To do
When the line containing "for model performance." is found in the data below, copy it and each line after it through the line containing "how you optimized", exactly and with no others.

Records for the exercise

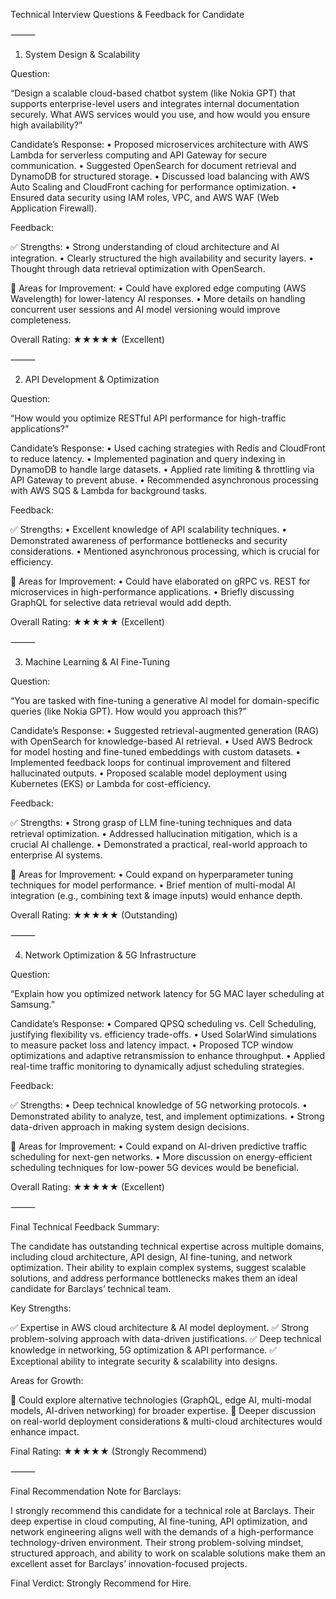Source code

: 
Technical Interview Questions & Feedback for Candidate

⸻

1. System Design & Scalability

Question:

“Design a scalable cloud-based chatbot system (like Nokia GPT) that supports enterprise-level users and integrates internal documentation securely. What AWS services would you use, and how would you ensure high availability?”

Candidate’s Response:
	•	Proposed microservices architecture with AWS Lambda for serverless computing and API Gateway for secure communication.
	•	Suggested OpenSearch for document retrieval and DynamoDB for structured storage.
	•	Discussed load balancing with AWS Auto Scaling and CloudFront caching for performance optimization.
	•	Ensured data security using IAM roles, VPC, and AWS WAF (Web Application Firewall).

Feedback:

✅ Strengths:
	•	Strong understanding of cloud architecture and AI integration.
	•	Clearly structured the high availability and security layers.
	•	Thought through data retrieval optimization with OpenSearch.

🔹 Areas for Improvement:
	•	Could have explored edge computing (AWS Wavelength) for lower-latency AI responses.
	•	More details on handling concurrent user sessions and AI model versioning would improve completeness.

Overall Rating: ★★★★★ (Excellent)

⸻

2. API Development & Optimization

Question:

“How would you optimize RESTful API performance for high-traffic applications?”

Candidate’s Response:
	•	Used caching strategies with Redis and CloudFront to reduce latency.
	•	Implemented pagination and query indexing in DynamoDB to handle large datasets.
	•	Applied rate limiting & throttling via API Gateway to prevent abuse.
	•	Recommended asynchronous processing with AWS SQS & Lambda for background tasks.

Feedback:

✅ Strengths:
	•	Excellent knowledge of API scalability techniques.
	•	Demonstrated awareness of performance bottlenecks and security considerations.
	•	Mentioned asynchronous processing, which is crucial for efficiency.

🔹 Areas for Improvement:
	•	Could have elaborated on gRPC vs. REST for microservices in high-performance applications.
	•	Briefly discussing GraphQL for selective data retrieval would add depth.

Overall Rating: ★★★★★ (Excellent)

⸻

3. Machine Learning & AI Fine-Tuning

Question:

“You are tasked with fine-tuning a generative AI model for domain-specific queries (like Nokia GPT). How would you approach this?”

Candidate’s Response:
	•	Suggested retrieval-augmented generation (RAG) with OpenSearch for knowledge-based AI retrieval.
	•	Used AWS Bedrock for model hosting and fine-tuned embeddings with custom datasets.
	•	Implemented feedback loops for continual improvement and filtered hallucinated outputs.
	•	Proposed scalable model deployment using Kubernetes (EKS) or Lambda for cost-efficiency.

Feedback:

✅ Strengths:
	•	Strong grasp of LLM fine-tuning techniques and data retrieval optimization.
	•	Addressed hallucination mitigation, which is a crucial AI challenge.
	•	Demonstrated a practical, real-world approach to enterprise AI systems.

🔹 Areas for Improvement:
	•	Could expand on hyperparameter tuning techniques for model performance.
	•	Brief mention of multi-modal AI integration (e.g., combining text & image inputs) would enhance depth.

Overall Rating: ★★★★★ (Outstanding)

⸻

4. Network Optimization & 5G Infrastructure

Question:

“Explain how you optimized network latency for 5G MAC layer scheduling at Samsung.”

Candidate’s Response:
	•	Compared QPSQ scheduling vs. Cell Scheduling, justifying flexibility vs. efficiency trade-offs.
	•	Used SolarWind simulations to measure packet loss and latency impact.
	•	Proposed TCP window optimizations and adaptive retransmission to enhance throughput.
	•	Applied real-time traffic monitoring to dynamically adjust scheduling strategies.

Feedback:

✅ Strengths:
	•	Deep technical knowledge of 5G networking protocols.
	•	Demonstrated ability to analyze, test, and implement optimizations.
	•	Strong data-driven approach in making system design decisions.

🔹 Areas for Improvement:
	•	Could expand on AI-driven predictive traffic scheduling for next-gen networks.
	•	More discussion on energy-efficient scheduling techniques for low-power 5G devices would be beneficial.

Overall Rating: ★★★★★ (Excellent)

⸻

Final Technical Feedback Summary:

The candidate has outstanding technical expertise across multiple domains, including cloud architecture, API design, AI fine-tuning, and network optimization. Their ability to explain complex systems, suggest scalable solutions, and address performance bottlenecks makes them an ideal candidate for Barclays’ technical team.

Key Strengths:

✅ Expertise in AWS cloud architecture & AI model deployment.
✅ Strong problem-solving approach with data-driven justifications.
✅ Deep technical knowledge in networking, 5G optimization & API performance.
✅ Exceptional ability to integrate security & scalability into designs.

Areas for Growth:

🔹 Could explore alternative technologies (GraphQL, edge AI, multi-modal models, AI-driven networking) for broader expertise.
🔹 Deeper discussion on real-world deployment considerations & multi-cloud architectures would enhance impact.

Final Rating: ★★★★★ (Strongly Recommend)

⸻

Final Recommendation Note for Barclays:

I strongly recommend this candidate for a technical role at Barclays. Their deep expertise in cloud computing, AI fine-tuning, API optimization, and network engineering aligns well with the demands of a high-performance technology-driven environment. Their strong problem-solving mindset, structured approach, and ability to work on scalable solutions make them an excellent asset for Barclays’ innovation-focused projects.

Final Verdict: Strongly Recommend for Hire.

Result for this exercise
	•	Could expand on hyperparameter tuning techniques for model performance.
	•	Brief mention of multi-modal AI integration (e.g., combining text & image inputs) would enhance depth.

Overall Rating: ★★★★★ (Outstanding)

⸻

4. Network Optimization & 5G Infrastructure

Question:

“Explain how you optimized network latency for 5G MAC layer scheduling at Samsung.”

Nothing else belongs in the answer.